El juez se frotó los ojos, como si esa imagen le resultara insoportable. La subinspectora continuó:

– Elifaz sabía, por Gastón de Born, que Mesías pensaba ir al cementerio de la isla al día siguiente, y se ofreció a llevarle en su bote. De manera que fue su Caronte. Cuando llegaron a la isla, Elifaz permitió que Mesías orase ante la tumba de su mujer, antes de golpearle el cráneo con una pala. Pero todavía faltaba lo peor. El dolor de los clavos al desgarrar su carne debió despertarle en el infierno. Elifaz terminó de clavar al madero sus manos y sus pies. Con la crucecita que llevaba colgada al cuello le reventó los ojos que habían gozado con el sufrimiento y la humillación de su hermana, y abandonó a Mesías desangrándose lentamente, a la espera de que los pájaros acudiesen a picotear sus heridas. Cogió el esquife y atravesó el brazo de mar en busca de Cayo. Juntos regresaron a la isla. Juntos cavaron el hoyo, alzaron el madero y lo sujetaron con piedras. Yo pude divisar la cruz desde la cubierta de La Sirena, cuando me dirigía a la ría del Muguín. La Sirena, una vez más…

El juez carraspeó.

– Hay detalles que no me han quedado claros. Usted afirma haber visto esa embarcación el lunes, al amanecer, en el puerto de Bolscan, ¿no es así, Martina? Y volvió a verla en Portocristo, en la mañana del martes. ¿Por qué motivo haría el capitán Sumí la travesía de la costa?
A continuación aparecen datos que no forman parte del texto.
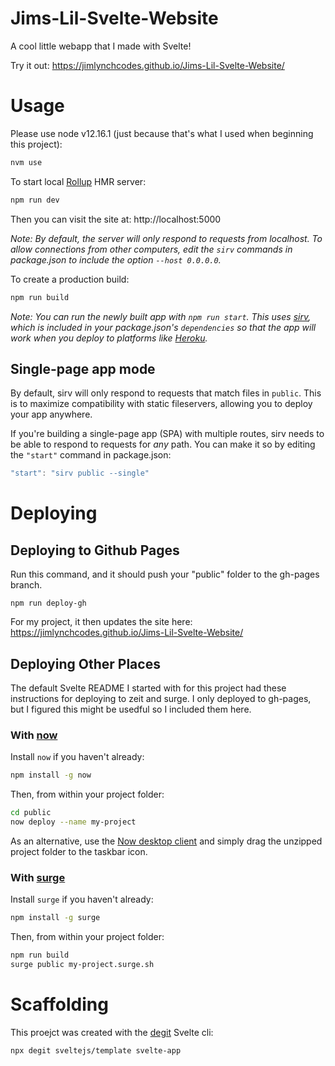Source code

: # Jims-Lil-Svelte-Website
A cool little webapp that I made with Svelte!

Try it out: https://jimlynchcodes.github.io/Jims-Lil-Svelte-Website/

# Usage

Please use node v12.16.1 (just because that's what I used when beginning this project):
```bash
nvm use
```

To start local [Rollup](https://rollupjs.org) HMR server:
```bash
npm run dev
```

Then you can visit the site at: http://localhost:5000

_Note: By default, the server will only respond to requests from localhost. To allow connections from other computers, edit the `sirv` commands in package.json to include the option `--host 0.0.0.0`._

To create a production build:
```bash
npm run build
```

_Note: You can run the newly built app with `npm run start`. This uses [sirv](https://github.com/lukeed/sirv), which is included in your package.json's `dependencies` so that the app will work when you deploy to platforms like [Heroku](https://heroku.com)._


## Single-page app mode

By default, sirv will only respond to requests that match files in `public`. This is to maximize compatibility with static fileservers, allowing you to deploy your app anywhere.

If you're building a single-page app (SPA) with multiple routes, sirv needs to be able to respond to requests for *any* path. You can make it so by editing the `"start"` command in package.json:

```js
"start": "sirv public --single"
```

# Deploying

## Deploying to Github Pages
Run this command, and it should push your "public" folder to the gh-pages branch.
```
npm run deploy-gh
```
For my project, it then updates the site here: https://jimlynchcodes.github.io/Jims-Lil-Svelte-Website/


## Deploying Other Places

The default Svelte README I started with for this project had these instructions for deploying to zeit and surge. I only deployed to gh-pages, but I figured this might be usedful so I included them here. 

### With [now](https://zeit.co/now)

Install `now` if you haven't already:

```bash
npm install -g now
```

Then, from within your project folder:

```bash
cd public
now deploy --name my-project
```

As an alternative, use the [Now desktop client](https://zeit.co/download) and simply drag the unzipped project folder to the taskbar icon.

### With [surge](https://surge.sh/)

Install `surge` if you haven't already:

```bash
npm install -g surge
```

Then, from within your project folder:

```bash
npm run build
surge public my-project.surge.sh
```

# Scaffolding

This proejct was created with the [degit](https://github.com/Rich-Harris/degit) Svelte cli:
```bash
npx degit sveltejs/template svelte-app
```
– La explicación a este enigma es muy sencilla, juez. El piloto no era él, sino su hijo Elifaz. La noche del domingo, después de depositar los restos de Dimas Golbardo en el muelle de Portocristo, el capitán había atracado en su embarcadero y regresado al pueblo para declarar ante el juez. Mientras su padre estaba ocupado en esas diligencias, Elifaz levó el ancla de La Sirena. Las carreteras, como el ferrocarril, estaban cortadas por las inundaciones, por lo que no tenía otro modo de desplazarse a la ciudad. En su rápido viaje de ida y vuelta agotaría el combustible; por eso, cuando yo alquilé La Sirena, el depósito se hallaba vacío, lo que sorprendió a José Sumí, que estaba seguro de haberlo dejado a media capacidad. Elifaz arribó al puerto de Bolscan a las siete de la mañana del lunes, después de navegar durante buena parte de la noche. Pude ver su sombra en la cabina del puente, la cabeza tocada con una gorra, el imberbe perfil en el que no abundaban precisamente las características barbas blancas de su padre. Elifaz se movió aprisa. Contactó con Daniel Fosco, con quien compartía un apartamento de estudiantes, y con su… chica, Berta.